My name is Arthur Coldwells.
This week’s Podcast is brought to you by Yamaha motorcycles. Discover how the YZF-R7 provides the perfect balance of rider comfort and true supersport performance by checking it out at YamahaMotorsports.com, or see it for yourself at your local dealer.
This week’s episode features Senior Editor Nic de Sena’s impressions of the beautiful new Harley-Davidson Low Rider ST that is loosely based around the original FXRT Sport Glide from the 1980s.
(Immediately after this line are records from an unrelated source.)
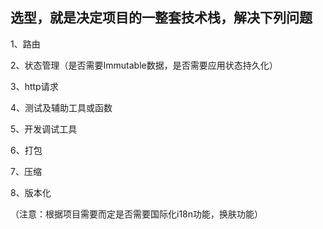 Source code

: ## 选型，就是决定项目的一整套技术栈，解决下列问题

1、路由

2、状态管理（是否需要Immutable数据，是否需要应用状态持久化）

3、http请求

4、测试及辅助工具或函数

5、开发调试工具

6、打包

7、压缩

8、版本化

（注意：根据项目需要而定是否需要国际化i18n功能，换肤功能）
Hailing from The Golden State, these cult-status performance machines became known as West Coast style, with sportier suspension, increased horsepower, and niceties including creature comforts such as a tidy fairing and sporty luggage.
In past episodes you might have heard us mention my best friend, Daniel Schoenewald, and in the second segment I chat with him about some of the really special machines in his 170 or so—and growing—motorcycle collection. He’s always said to me that he doesn’t consider himself the owner, merely the curator of the motorcycles for the next generation.
Yet Daniel is not just a collector, but I can attest a really skilled rider. His bikes are not trailer queens, they’re ridden, and they’re ridden pretty hard. Actually, we have had many, many memorable rides on pretty much all of the machines in the collection at one time or another.
From all of us here at Ultimate Motorcycling, we hope you enjoy this episode!